Harika, bu bizim kafamızda değil, peki bunda ne var? İşte size karın ağrısına neden olabilecek yaygın bar malzemeleri hakkında bilmeniz gerekenler.
İlk suçlu: eklenen lif
Lif dediğimiz sindirilmeyen karbonhidrat türü birçok açıdan bombadır. Sindirimi düzenlemenin ve kaka yapmanıza yardımcı olmanın yanı sıra (sanki bu yeterli değilmiş gibi) lif, şeker ve kolesterolün kan dolaşımına emilimini yavaşlatır, bu da kan şekeri seviyelerini sabit tutmaya ve LDL kolesterol seviyelerini daha düşük tutmaya yardımcı olabilir. Gıda ve İlaç İdaresi (FDA). Lif alımı aşağıdakilerle ilişkilidir: birçok önlem Sağlığın önemi ve çoğumuzun daha fazlasını yemesiyle yetinebiliriz.

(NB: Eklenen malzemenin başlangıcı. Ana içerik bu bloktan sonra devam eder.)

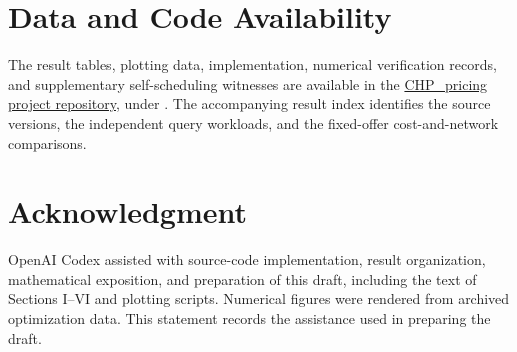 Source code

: \documentclass[journal]{IEEEtran}
\begin{document}
\section*{Data and Code Availability}
The result tables, plotting data, implementation, numerical verification records, and supplementary self-scheduling witnesses are available in the \href{https://github.com/soda831143/CHP_pricing}{CHP\_pricing project repository}, under . The accompanying result index identifies the source versions, the independent query workloads, and the fixed-offer cost-and-network comparisons.

\section*{Acknowledgment}
OpenAI Codex assisted with source-code implementation, result organization, mathematical exposition, and preparation of this draft, including the text of Sections I--VI and plotting scripts. Numerical figures were rendered from archived optimization data. This statement records the assistance used in preparing the draft.



\end{document}
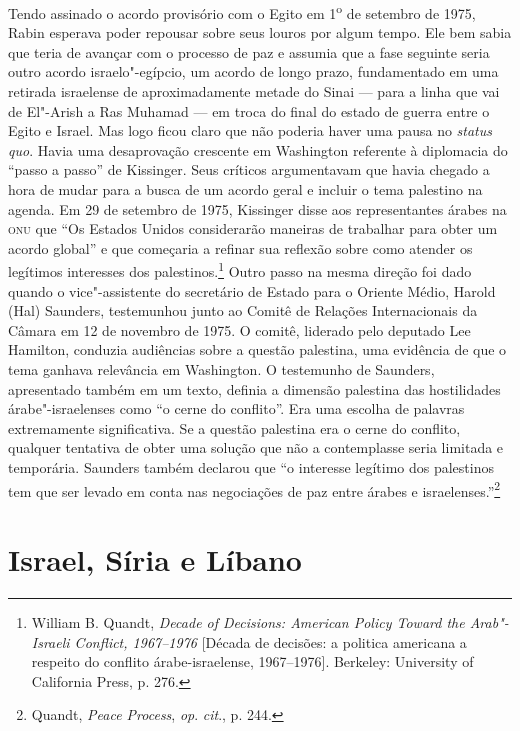 Tendo assinado o acordo provisório com o Egito em 1\textsuperscript{o}
de setembro de 1975, Rabin esperava poder repousar sobre seus louros por
algum tempo. Ele bem sabia que teria de avançar com o processo de paz
e assumia que a fase seguinte seria outro acordo israelo"-egípcio, um
acordo de longo prazo, fundamentado em uma retirada israelense de
aproximadamente metade do Sinai --- para a linha que vai de El"-Arish a
Ras Muhamad --- em troca do final do estado de guerra entre o Egito e
Israel. Mas logo ficou claro que não poderia haver uma pausa no
\textit{status quo}. Havia uma desaprovação crescente em Washington referente à
diplomacia do ``passo a passo'' de Kissinger. Seus críticos argumentavam
que havia chegado a hora de mudar para a busca de um acordo geral e
incluir o tema palestino na agenda. Em 29 de setembro de 1975, Kissinger
disse aos representantes árabes na \textsc{onu} que ``Os Estados Unidos
considerarão maneiras de trabalhar para obter um acordo global'' e que
começaria a refinar sua reflexão sobre como atender os legítimos
interesses dos palestinos.\footnote{William B. Quandt, \textit{Decade of Decisions: American Policy Toward the
Arab"-Israeli Conflict, 1967--1976} {[}Década de decisões: a politica americana a respeito do conflito árabe-israelense, 1967--1976{]}. Berkeley: University of California
Press, p. 276.} Outro passo na mesma direção foi
dado quando o vice"-assistente do secretário de Estado para o Oriente
Médio, Harold (Hal) Saunders, testemunhou junto ao Comitê de Relações
Internacionais da Câmara em 12 de novembro de 1975. O comitê, liderado
pelo deputado Lee Hamilton, conduzia audiências sobre a questão
palestina, uma evidência de que o tema ganhava relevância em Washington.
O testemunho de Saunders, apresentado também em um texto, definia a
dimensão palestina das hostilidades árabe"-israelenses como ``o cerne do
conflito''. Era uma escolha de palavras extremamente significativa. Se a
questão palestina era o cerne do conflito, qualquer tentativa de obter
uma solução que não a contemplasse seria limitada e temporária. Saunders
também declarou que ``o interesse legítimo dos palestinos tem que ser
levado em conta nas negociações de paz entre árabes e
israelenses.''\footnote{Quandt, \textit{Peace Process}, \textit{op}. \textit{cit}., p. 244.}

\section{Israel, Síria e Líbano}

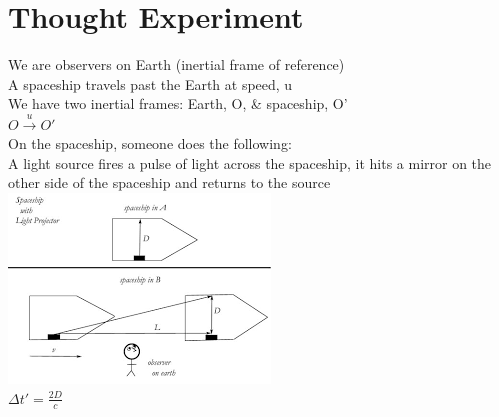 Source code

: \documentclass[a4paper, 11pt, fleqn, normalem]{report}
\begin{document}
\section{Thought Experiment}
We are observers on Earth (inertial frame of reference) \\
A spaceship travels past the Earth at speed, u \\
We have two inertial frames: Earth, O, \& spaceship, O' \\
$O \xrightarrow{u} O'$ \\
On the spaceship, someone does the following: \\
A light source fires a pulse of light across the spaceship, it hits a mirror on the other side of the spaceship and returns to the source \\
\includegraphics{Gamma.png} \\
$\Delta t' = \frac{2D}{c}$
\end{document}

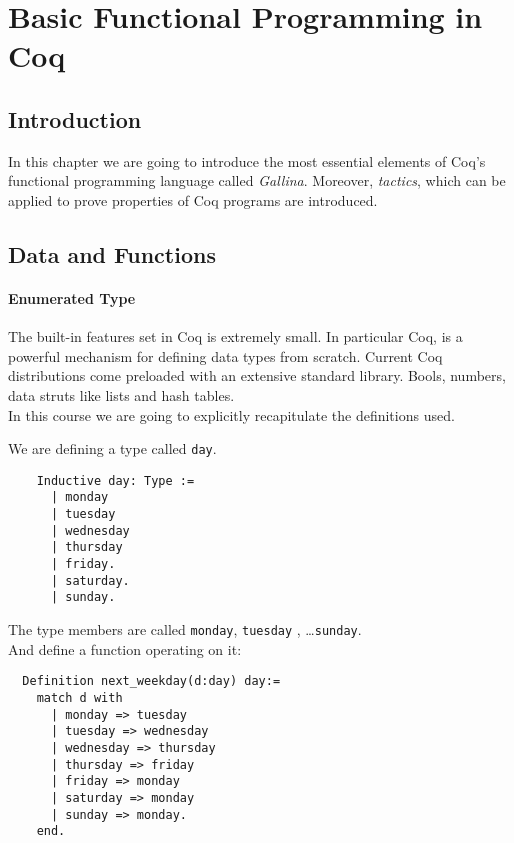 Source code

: \section{Basic Functional Programming in Coq}




\subsection{Introduction}

In this chapter we are going to introduce the most essential elements of Coq's functional programming language called {\itshape  Gallina}. 
Moreover, {\itshape tactics}, which can be applied to prove properties of Coq programs are introduced.


\subsection{Data and Functions}

 \paragraph{Enumerated Type}
 
  The built-in features set in Coq is extremely small. In particular Coq, is a powerful mechanism for defining data types from scratch.
  Current Coq distributions come preloaded with an extensive standard library.
  Bools, numbers, data struts like lists and hash tables.\\
  In this course we are going to explicitly recapitulate the definitions used.
   
  
  \begin{example}
  We are defining a type called \lstinline!day!.
  \begin{lstlisting}
    Inductive day: Type :=
	  | monday
	  | tuesday
	  | wednesday
	  | thursday
	  | friday.
	  | saturday.
	  | sunday.
	  \end{lstlisting} 
  
  The type members are called \lstinline!monday!, \lstinline!tuesday! , \ldots \lstinline!sunday!.\\
  
  And define a function operating on it: 
  \begin{lstlisting}
  Definition next_weekday(d:day) day:=
    match d with 
	  | monday => tuesday
	  | tuesday => wednesday
	  | wednesday => thursday
	  | thursday => friday
	  | friday => monday
	  | saturday => monday
	  | sunday => monday.
    end.  
  \end{lstlisting}
  \end{example}

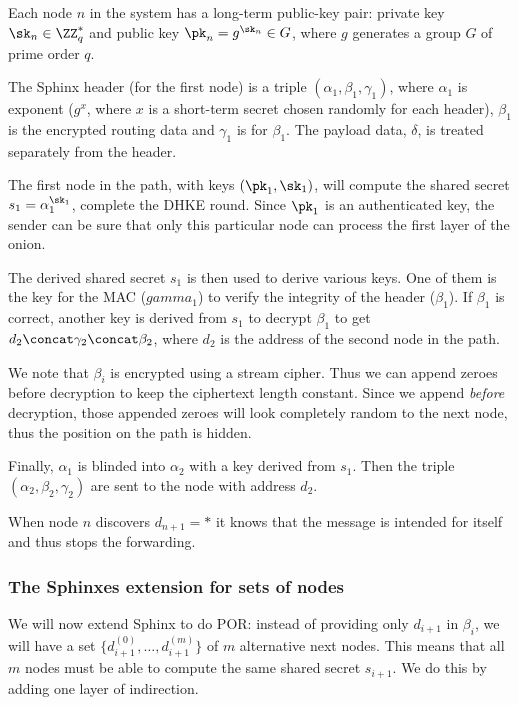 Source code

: Each node \(n\) in the system has a long-term public-key pair: private key 
\(\sk_n\in \ZZ_q^*\) and public key \(\pk_n = g^{\sk_n}\in G\), where \(g\) 
generates a group \(G\) of prime order \(q\).

The Sphinx header (for the first node) is a triple \((\alpha_1, \beta_1, 
  \gamma_1)\), where \(\alpha_1\) is  exponent (\(g^x\), where \(x\) 
is a short-term secret chosen randomly for each header), \(\beta_1\) is the 
encrypted routing data and \(\gamma_1\) is  for \(\beta_1\).
The payload data, \(\delta\), is treated separately from the header.

The first node in the path, with keys \((\pk_1, \sk_1)\), will compute the 
shared secret \(s_1 = \alpha_1^{\sk_1}\), \ie complete the \ac{DHKE} round.
Since \(\pk_1\) is an authenticated key, the sender can be sure that only this 
particular node can process the first layer of the onion.

The derived shared secret \(s_1\) is then used to derive various keys.
One of them is the key for the \ac{MAC} (\(gamma_1\)) to verify the integrity 
of the header (\(\beta_1\)).
If \(\beta_1\) is correct, another key is derived from \(s_1\) to decrypt 
\(\beta_1\) to get \(d_2\concat \gamma_2\concat \beta_2\), where \(d_2\) is the 
address of the second node in the path.

We note that \(\beta_i\) is encrypted using a stream cipher.
Thus we can append zeroes before decryption to keep the ciphertext length 
constant.
Since we append \emph{before} decryption, those appended zeroes will look 
completely random to the next node, thus the position on the path is hidden.

Finally, \(\alpha_1\) is blinded into \(\alpha_2\) with a key derived from 
\(s_1\).
Then the triple \((\alpha_2, \beta_2, \gamma_2)\) are sent to the node with 
address \(d_2\).

When node \(n\) discovers \(d_{n+1} = *\) it knows that the message is intended 
for itself and thus stops the forwarding.

\subsubsection{The Sphinxes extension for sets of nodes}

We will now extend Sphinx to do \ac{POR}: instead of providing only \(d_{i+1}\) 
in \(\beta_i\), we will have a set \(\{d_{i+1}^{(0)}, \dotsc, d_{i+1}^{(m)}\}\) 
of \(m\) alternative next nodes.
This means that all \(m\) nodes must be able to compute the same shared secret 
\(s_{i+1}\).
We do this by adding one layer of indirection.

Bunu hepimiz biliyoruz. Ve bar satmaya çalışan insanlar bunu bildiğimizi biliyor, bu yüzden onlara lif yüklüyorlar. Porsiyon başına 10, 12 veya 15 gram lifden bahsediyoruz. Bu bir elmanın çok üstünde ve ötesindedir ( 4 veya 5 gram ) veya bir dilim tam tahıllı ekmek ( 3 gram ). Aslında, UAB Beslenme Bilimleri Bölümünde yardımcı doçent olan Beth Kitchin, Ph.D., R.D.N., SelfGrowth'a, aslında tüm gün boyunca lif ihtiyacınızın yaklaşık yarısı kadar olduğunu söylüyor. ( Diyet Yönergeleri Diyetinizde 1000 kalori başına yaklaşık 14 g, yani çoğu insan için yaklaşık 25 ila 35 g almanızı öneririz.)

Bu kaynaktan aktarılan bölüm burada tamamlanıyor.